**** Provided data

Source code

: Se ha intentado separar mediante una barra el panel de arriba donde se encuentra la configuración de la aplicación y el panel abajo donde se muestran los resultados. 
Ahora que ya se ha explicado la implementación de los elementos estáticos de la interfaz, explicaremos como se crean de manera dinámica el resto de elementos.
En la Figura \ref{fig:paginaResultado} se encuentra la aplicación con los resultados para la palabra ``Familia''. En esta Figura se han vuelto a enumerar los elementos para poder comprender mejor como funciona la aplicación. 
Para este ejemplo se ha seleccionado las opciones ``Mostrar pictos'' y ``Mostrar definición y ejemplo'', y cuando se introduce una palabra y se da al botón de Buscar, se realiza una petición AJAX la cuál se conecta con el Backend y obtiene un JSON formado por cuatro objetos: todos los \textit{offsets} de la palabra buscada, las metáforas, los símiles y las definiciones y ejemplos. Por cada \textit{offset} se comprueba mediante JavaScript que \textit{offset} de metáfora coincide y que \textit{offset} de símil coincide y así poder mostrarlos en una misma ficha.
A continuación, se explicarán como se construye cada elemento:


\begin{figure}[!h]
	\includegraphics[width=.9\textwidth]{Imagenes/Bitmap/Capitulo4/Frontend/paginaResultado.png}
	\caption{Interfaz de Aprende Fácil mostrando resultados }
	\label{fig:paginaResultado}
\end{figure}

********

→ Brief
Output the full listing above word for word.

→ Problem solution
Source code

: Se ha intentado separar mediante una barra el panel de arriba donde se encuentra la configuración de la aplicación y el panel abajo donde se muestran los resultados. 
Ahora que ya se ha explicado la implementación de los elementos estáticos de la interfaz, explicaremos como se crean de manera dinámica el resto de elementos.
En la Figura \ref{fig:paginaResultado} se encuentra la aplicación con los resultados para la palabra ``Familia''. En esta Figura se han vuelto a enumerar los elementos para poder comprender mejor como funciona la aplicación. 
Para este ejemplo se ha seleccionado las opciones ``Mostrar pictos'' y ``Mostrar definición y ejemplo'', y cuando se introduce una palabra y se da al botón de Buscar, se realiza una petición AJAX la cuál se conecta con el Backend y obtiene un JSON formado por cuatro objetos: todos los \textit{offsets} de la palabra buscada, las metáforas, los símiles y las definiciones y ejemplos. Por cada \textit{offset} se comprueba mediante JavaScript que \textit{offset} de metáfora coincide y que \textit{offset} de símil coincide y así poder mostrarlos en una misma ficha.
A continuación, se explicarán como se construye cada elemento:


\begin{figure}[!h]
	\includegraphics[width=.9\textwidth]{Imagenes/Bitmap/Capitulo4/Frontend/paginaResultado.png}
	\caption{Interfaz de Aprende Fácil mostrando resultados }
	\label{fig:paginaResultado}
\end{figure}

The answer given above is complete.